The gang that couldn’t shoot straight
The sudden announcement by Gerry McCaughey yesterday that he’s stepping down as CEO of CIBC should come as no surprise. In fact, life at the top of Canadian Imperial Bank of Commerce has always been about as unpredictable as it has been unproductive. Despite all the modernization CIBC has gone through in the last four decades the corporate culture of the place remains unchanged. All banks are political, but CIBC is like the Vatican.
The story begins in 1969 when Gordon Sharwood was reading his morning paper and discovered that his colleague Russ Harrison had been named to the number two spot behind Neil McKinnon. Sharwood quit the bank immediately. It took another four years before Harrison replaced McKinnon who was ousted by the board.
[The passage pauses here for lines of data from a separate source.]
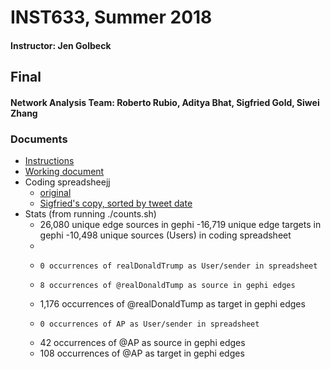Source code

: # INST633, Summer 2018
#### Instructor: Jen Golbeck
## Final
#### Network Analysis Team: Roberto Rubio, Aditya Bhat, Sigfried Gold, Siwei Zhang
### Documents

  - [Instructions](http://www.cs.umd.edu/~golbeck/INST633o/finalRoseanne.shtml)
  - [Working document](https://docs.google.com/document/d/1N4y6ackCArsl8Sn_i1T2Ew4_eMFUjb2qgm3V9sqvHNg)
  - Coding spreadsheejj
    - [original](https://docs.google.com/spreadsheets/d/1YaLDTZkNrb7c05TSRsQb95IIxOw_hR1jGDM4xDuQEJY)
    - [Sigfried's copy, sorted by tweet date](https://docs.google.com/spreadsheets/d/1IFPaBT7qKkyT0xTE8ifGHfRiTHZbeYcImyHvTrHNvi0)
  - Stats (from running ./counts.sh)
    -  26,080 unique edge sources in gephi
    -16,719 unique edge targets in gephi
    -10,498 unique sources (Users) in coding spreadsheet
    -
    -     0 occurrences of realDonaldTrump as User/sender in spreadsheet
    -     8 occurrences of @realDonaldTump as source in gephi edges
    - 1,176 occurrences of @realDonaldTump as target in gephi edges
    -     0 occurrences of AP as User/sender in spreadsheet
    -    42 occurrences of @AP as source in gephi edges
    -   108 occurrences of @AP as target in gephi edges
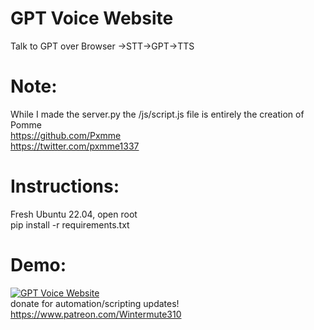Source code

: # GPT Voice Website
Talk to GPT over Browser ->STT->GPT->TTS

# Note:  
While I made the server.py the /js/script.js file is entirely the creation of Pomme  
https://github.com/Pxmme  
https://twitter.com/pxmme1337  


# Instructions:
Fresh Ubuntu 22.04, open root  
pip install -r requirements.txt   


# Demo: 
[![GPT Voice Website](https://img.youtube.com/vi/mGhKgAiBPrY/0.jpg)](https://youtu.be/mGhKgAiBPrY)  
donate for automation/scripting updates! https://www.patreon.com/Wintermute310  
 

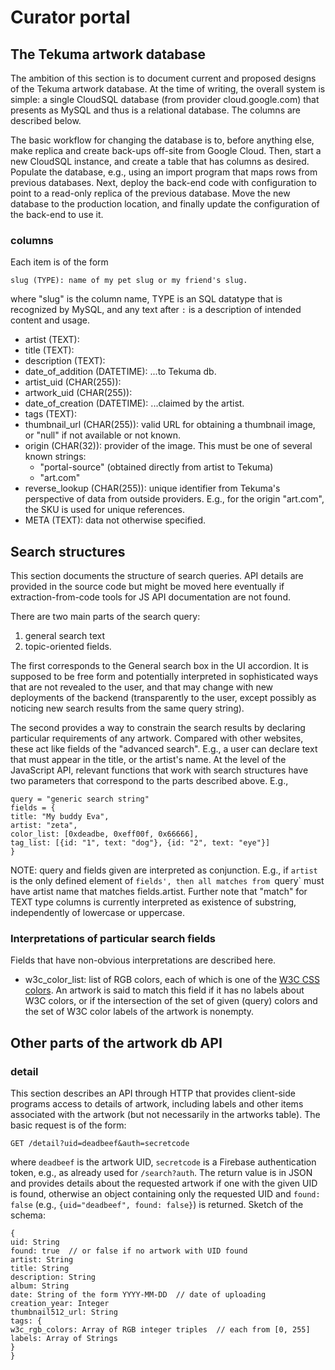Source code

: # Curator portal

## The Tekuma artwork database

The ambition of this section is to document current and proposed designs of the
Tekuma artwork database. At the time of writing, the overall system is simple: a
single CloudSQL database (from provider cloud.google.com) that presents as MySQL
and thus is a relational database. The columns are described below.

The basic workflow for changing the database is to, before anything else, make
replica and create back-ups off-site from Google Cloud. Then, start a new
CloudSQL instance, and create a table that has columns as desired. Populate the
database, e.g., using an import program that maps rows from previous databases.
Next, deploy the back-end code with configuration to point to a read-only
replica of the previous database. Move the new database to the production
location, and finally update the configuration of the back-end to use it.

### columns

Each item is of the form

    slug (TYPE): name of my pet slug or my friend's slug.

where "slug" is the column name, TYPE is an SQL datatype that is recognized by
MySQL, and any text after `:` is a description of intended content and usage.

* artist (TEXT):
* title (TEXT):
* description (TEXT):
* date_of_addition (DATETIME): ...to Tekuma db.
* artist_uid (CHAR(255)):
* artwork_uid (CHAR(255)):
* date_of_creation (DATETIME): ...claimed by the artist.
* tags (TEXT):
* thumbnail_url (CHAR(255)): valid URL for obtaining a thumbnail image, or "null" if not available or not known.
* origin (CHAR(32)): provider of the image. This must be one of several known strings:
  - "portal-source" (obtained directly from artist to Tekuma)
  - "art.com"
* reverse_lookup (CHAR(255)): unique identifier from Tekuma's perspective of data from outside providers. E.g., for the origin "art.com", the SKU is used for unique references.
* META (TEXT): data not otherwise specified.


## Search structures

This section documents the structure of search queries. API details are provided
in the source code but might be moved here eventually if extraction-from-code
tools for JS API documentation are not found.

There are two main parts of the search query:

1. general search text
2. topic-oriented fields.

The first corresponds to the General search box in the UI accordion. It is
supposed to be free form and potentially interpreted in sophisticated ways that
are not revealed to the user, and that may change with new deployments of the
backend (transparently to the user, except possibly as noticing new search
results from the same query string).

The second provides a way to constrain the search results by declaring
particular requirements of any artwork. Compared with other websites, these act
like fields of the "advanced search". E.g., a user can declare text that must
appear in the title, or the artist's name. At the level of the JavaScript API,
relevant functions that work with search structures have two parameters that
correspond to the parts described above. E.g.,

    query = "generic search string"
    fields = {
	title: "My buddy Eva",
	artist: "zeta",
	color_list: [0xdeadbe, 0xeff00f, 0x66666],
	tag_list: [{id: "1", text: "dog"}, {id: "2", text: "eye"}]
    }

NOTE: query and fields given are interpreted as conjunction. E.g., if `artist`
is the only defined element of `fields', then all matches from `query` must have
artist name that matches fields.artist. Further note that "match" for TEXT type
columns is currently interpreted as existence of substring, independently of
lowercase or uppercase.

### Interpretations of particular search fields

Fields that have non-obvious interpretations are described here.

* w3c_color_list: list of RGB colors, each of which is one of the
  [W3C CSS colors](https://www.w3.org/TR/css3-color/). An artwork is said to
  match this field if it has no labels about W3C colors, or if the intersection
  of the set of given (query) colors and the set of W3C color labels of the
  artwork is nonempty.


## Other parts of the artwork db API

### detail

This section describes an API through HTTP that provides client-side programs
access to details of artwork, including labels and other items associated with
the artwork (but not necessarily in the artworks table). The basic request is of
the form:

    GET /detail?uid=deadbeef&auth=secretcode

where `deadbeef` is the artwork UID, `secretcode` is a Firebase authentication
token, e.g., as already used for `/search?auth`. The return value is in JSON and
provides details about the requested artwork if one with the given UID is found,
otherwise an object containing only the requested UID and `found: false` (e.g.,
`{uid="deadbeef", found: false}`) is returned. Sketch of the schema:

    {
    uid: String
    found: true  // or false if no artwork with UID found
    artist: String
    title: String
    description: String
    album: String
    date: String of the form YYYY-MM-DD  // date of uploading
    creation_year: Integer
    thumbnail512_url: String
    tags: {
	w3c_rgb_colors: Array of RGB integer triples  // each from [0, 255]
	labels: Array of Strings
	}
    }
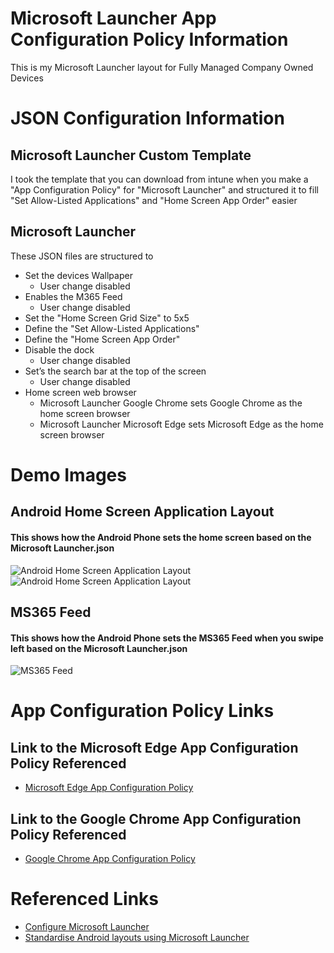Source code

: # Microsoft Launcher App Configuration Policy Information

This is my Microsoft Launcher layout for Fully Managed Company Owned Devices

# JSON Configuration Information

## Microsoft Launcher Custom Template

I took the template that you can download from intune when you make a "App Configuration Policy" for "Microsoft Launcher" and structured it to fill "Set Allow-Listed Applications" and "Home Screen App Order" easier

## Microsoft Launcher

These JSON files are structured to

* Set the devices Wallpaper
    + User change disabled
* Enables the M365 Feed
    + User change disabled
* Set the "Home Screen Grid Size" to 5x5
* Define the "Set Allow-Listed Applications"
* Define the "Home Screen App Order"
* Disable the dock
    + User change disabled
* Set’s the search bar at the top of the screen
    + User change disabled
* Home screen web browser
    + Microsoft Launcher Google Chrome sets Google Chrome as the home screen browser
    + Microsoft Launcher Microsoft Edge sets Microsoft Edge as the home screen browser

# Demo Images

## Android Home Screen Application Layout

#### This shows how the Android Phone sets the home screen based on the Microsoft Launcher.json

![Android Home Screen Application Layout](https://ldgithubimages.blob.core.windows.net/githubandroidreadmeimages/Microsoft%20Launcher/Android%20Home%20Screen%20Application%20Layout%20-%20270%20x%20600.png)
![Android Home Screen Application Layout](https://ldgithubimages.blob.core.windows.net/githubandroidreadmeimages/Microsoft%20Launcher/Android%20Home%20Screen%20Application%20Layout%20-%20270%20x%20600.png)

## MS365 Feed

#### This shows how the Android Phone sets the MS365 Feed when you swipe left based on the Microsoft Launcher.json

![MS365 Feed](https://ldgithubimages.blob.core.windows.net/githubandroidreadmeimages/Microsoft%20Launcher/M365%20Feed%20-%20270%20x%20600.png)

# App Configuration Policy Links

## Link to the Microsoft Edge App Configuration Policy Referenced

* [Microsoft Edge App Configuration Policy ](https://github.com/Lyric-Duda/Android-Microsoft-Edge-App-Configuration-Policy)

## Link to the Google Chrome App Configuration Policy Referenced

* [Google Chrome App Configuration Policy ](https://github.com/Lyric-Duda/Android-Google-Chrome-App-Configuration-Policy)

# Referenced Links

* [Configure Microsoft Launcher](https://learn.microsoft.com/en-us/mem/intune/apps/configure-microsoft-launcher)
* [Standardise Android layouts using Microsoft Launcher](https://letsconfigmgr.com/mem-standardise-android-layouts-using-microsoft-launcher)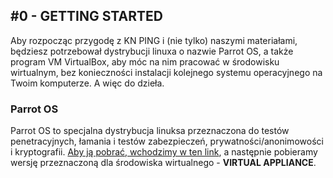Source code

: ## \#0 - GETTING STARTED
Aby rozpocząc przygodę z KN PING i (nie tylko) naszymi materiałami, będziesz potrzebował dystrybucji linuxa o nazwie Parrot OS, a także program VM VirtualBox, aby móc na nim pracować w środowisku wirtualnym, bez konieczności instalacji kolejnego systemu operacyjnego na Twoim komputerze. A więc do dzieła.

### Parrot OS
Parrot OS to specjalna dystrybucja linuksa przeznaczona do testów penetracyjnych, łamania i testów zabezpieczeń, prywatności/anonimowości i kryptografii. [Aby ją pobrać, wchodzimy w ten link](https://parrotlinux.org/download-security.php), a następnie pobieramy wersję przeznaczoną dla środowiska wirtualnego - **VIRTUAL APPLIANCE**.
Then there was the period CIBC tried what was quaintly known as a duumvirate until they realized they only needed one autocrat. When Don Fullerton became CEO in 1984 the executive suite was in a mess. Of all the CIBC CEOs, I liked Fullerton the best, but he had his leadership frailties, too. One of the brightest young bankers, Warren Moysey, quit on Fullerton’s watch. And when Al Flood was named CEO to replace Fullerton, the first thing Flood did was fire the other bright banker in the place, Paul Cantor.
Are you getting the idea? At CIBC, when times get tough, they circle the wagons and shoot each other. In 1998, when TD proposed a merger with CIBC, it was all TD people who would be in charge, such was the lack of leadership at CIBC. In 1999 when John Hunkin became CEO, the other contender, Holger Kluge, decamped because they had some kind of bizarre suicide pact that meant the loser would leave. In 2002 Hunkin even offered to merge with Manulife and would have installed the insurer’s CEO Dominic D’Alessandro as CEO such was Hunkin’s desire to go do something else with his life.
Which brings us to Hunkin’s replacement, Gerry McCaughey, CEO since 2005. One year into a new four-year contract, McCaughey says he wants to retire. In 2016. Who ever gave two years’ notice? I’d like to be able to tell you what will happen next at the beleaguered CIBC that used to be number two and is now number five among the Big Five Banks. All I know for sure is that there will be more calamity before there is any clarity.